BRUSSELS (Reuters) -The European Parliament has overwhelmingly backed the post-Brexit trade deal between Britain and the European Union, clearing the last hurdle towards its ratification, while expressing clear mistrust of the British government.
EU lawmakers cleared the trade and cooperation agreement (TCA) by 660 votes to five, with 32 abstentions, the parliament announced on Wednesday, a day after the vote.
Parliament’s consent brings to an end over four years of acrimonious negotiations and debate as Britain ended 47 years of EU membership, but mistrust lingers.
European Commission president Ursula von der Leyen said she warmly welcomed the vote.
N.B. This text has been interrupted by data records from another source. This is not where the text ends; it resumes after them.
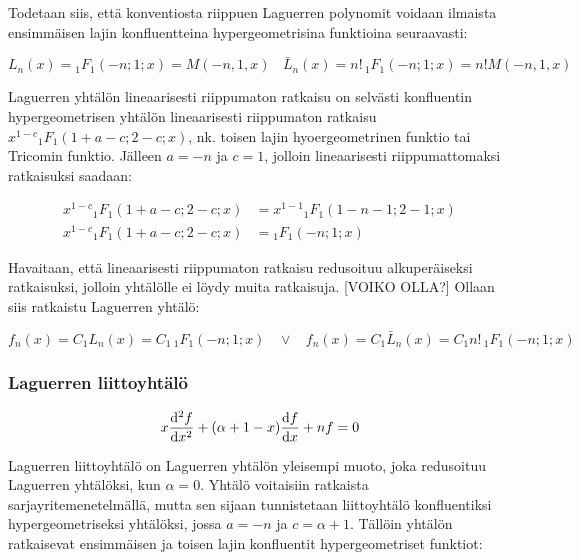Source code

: \documentclass[../johdoksia.tex]{subfiles}
\begin{document}
	Todetaan siis, että konventiosta riippuen Laguerren polynomit voidaan ilmaista ensimmäisen lajin konfluentteina hypergeometrisina funktioina seuraavasti:
	
	\begin{equation}
		\boxed{L_n(x) = {_1{F}_1}(-n; 1; x) = M(-n, 1, x) \ \ \ \ \bar{L}_n(x) = n!\,{_1{F}_1}(-n; 1; x) = n!M(-n, 1, x)}
	\end{equation}

	Laguerren yhtälön lineaarisesti riippumaton ratkaisu on selvästi konfluentin hypergeometrisen yhtälön lineaarisesti riippumaton ratkaisu $x^{1-c}{_1{F}_1}(1 + a - c; 2 - c; x)$, nk. toisen lajin hyoergeometrinen funktio tai Tricomin funktio. Jälleen $a = -n$ ja $c = 1$, jolloin lineaarisesti riippumattomaksi ratkaisuksi saadaan:
	
	\begin{align*}
		x^{1-c}{_1{F}_1}(1 + a - c; 2 - c; x) &= x^{1-1}{_1{F}_1}(1 - n - 1; 2 - 1; x) \\
		x^{1-c}{_1{F}_1}(1 + a - c; 2 - c; x) &= {_1{F}_1}(- n; 1; x)
	\end{align*}

	Havaitaan, että lineaarisesti riippumaton ratkaisu redusoituu alkuperäiseksi ratkaisuksi, jolloin yhtälölle ei löydy muita ratkaisuja. [VOIKO OLLA?] Ollaan siis ratkaistu Laguerren yhtälö:
	
	\begin{equation}
		\boxed{f_n(x) = C_1L_n(x) = C_1\,{_1{F}_1}(-n; 1; x) \ \ \ \ \lor \ \ \ \ f_n(x) = C_1\bar{L}_n(x) = C_1n!\,{_1{F}_1}(-n; 1; x)}
	\end{equation}
	
	\subsubsection{Laguerren liittoyhtälö}
	
	\begin{equation}
		x\odv{^2f}{x^2} + (\alpha + 1 - x)\odv{f}{x} + nf = 0
	\end{equation}

	Laguerren liittoyhtälö on Laguerren yhtälön yleisempi muoto, joka redusoituu Laguerren yhtälöksi, kun $\alpha = 0$. Yhtälö voitaisiin ratkaista sarjayritemenetelmällä, mutta sen sijaan tunnistetaan liittoyhtälö konfluentiksi hypergeometriseksi yhtälöksi, jossa $a = -n$ ja $c = \alpha + 1$. Tällöin yhtälön ratkaisevat ensimmäisen ja toisen lajin konfluentit hypergeometriset funktiot:
	
\end{document}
“The TCA marks the foundation of a strong and close partnership with the UK. Faithful implementation is essential,” she said in a tweet.
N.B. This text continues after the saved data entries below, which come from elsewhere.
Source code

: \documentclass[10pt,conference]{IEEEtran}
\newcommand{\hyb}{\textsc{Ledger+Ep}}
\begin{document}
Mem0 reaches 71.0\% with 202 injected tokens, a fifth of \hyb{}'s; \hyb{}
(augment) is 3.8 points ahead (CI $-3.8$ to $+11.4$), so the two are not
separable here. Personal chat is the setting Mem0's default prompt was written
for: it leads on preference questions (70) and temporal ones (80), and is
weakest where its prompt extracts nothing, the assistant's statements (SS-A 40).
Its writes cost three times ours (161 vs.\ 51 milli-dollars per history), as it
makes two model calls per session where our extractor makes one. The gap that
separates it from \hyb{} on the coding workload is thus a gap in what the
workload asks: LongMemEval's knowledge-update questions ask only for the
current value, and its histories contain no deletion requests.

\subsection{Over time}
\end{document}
British Prime Minister Boris Johnson said this week was the final step in a long journey, providing stability to Britain’s new relationship with the EU.
“Now is the time to look forward to the future and to building a more global Britain,” he said in a statement.
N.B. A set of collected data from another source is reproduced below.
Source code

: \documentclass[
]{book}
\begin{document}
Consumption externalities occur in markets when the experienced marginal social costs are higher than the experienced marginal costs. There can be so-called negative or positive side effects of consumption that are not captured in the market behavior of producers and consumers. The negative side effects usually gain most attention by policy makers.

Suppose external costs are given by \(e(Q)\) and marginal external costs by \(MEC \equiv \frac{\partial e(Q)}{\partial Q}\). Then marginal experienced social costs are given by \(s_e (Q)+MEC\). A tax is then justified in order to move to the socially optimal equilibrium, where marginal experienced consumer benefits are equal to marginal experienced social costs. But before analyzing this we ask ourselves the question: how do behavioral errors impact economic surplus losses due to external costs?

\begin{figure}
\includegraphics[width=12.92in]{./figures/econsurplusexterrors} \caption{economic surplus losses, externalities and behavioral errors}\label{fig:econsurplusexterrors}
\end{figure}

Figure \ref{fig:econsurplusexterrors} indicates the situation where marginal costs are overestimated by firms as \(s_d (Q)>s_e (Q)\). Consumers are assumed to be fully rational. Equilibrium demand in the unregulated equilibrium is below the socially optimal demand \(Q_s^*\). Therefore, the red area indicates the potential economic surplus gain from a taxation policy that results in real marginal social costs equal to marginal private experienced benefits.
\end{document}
The lawmakers also voted massively in favour of an accompanying resolution in which they describe Brexit as a “historic mistake”.
The text talked of the trade deal’s limited scope, with opportunities for Britain’s largely service-based economy “vastly reduced”.
Lawmakers condemned Britain’s unilateral change in trading arrangements in Northern Ireland and urged the Commission to press on with its legal action.
They also warned the European Union to be vigilant about British action on taxation, money-laundering and access for EU fishing boats to its waters.
Britain left the EU at the end of January 2020, but remained in the EU single market until the start of 2021. The deal struck in December ensures zero tariffs and quotas, but adds new checks and paperwork that hinder trade.
British exports to the EU fell by 47% in January-February and imports by 20%, far more than the declines for any other EU trading partner.
EU lawmakers see the trade deal, including potential sanctions such as closing market access, as a tool to keep Britain in check.
Christophe Hansen, one of the lawmakers in charge of the file, said the vote should be seen more as an insurance policy.
“Ratification of the agreement is not a vote of blind confidence in the UK government’s intention to implement our agreements in good faith,” he said.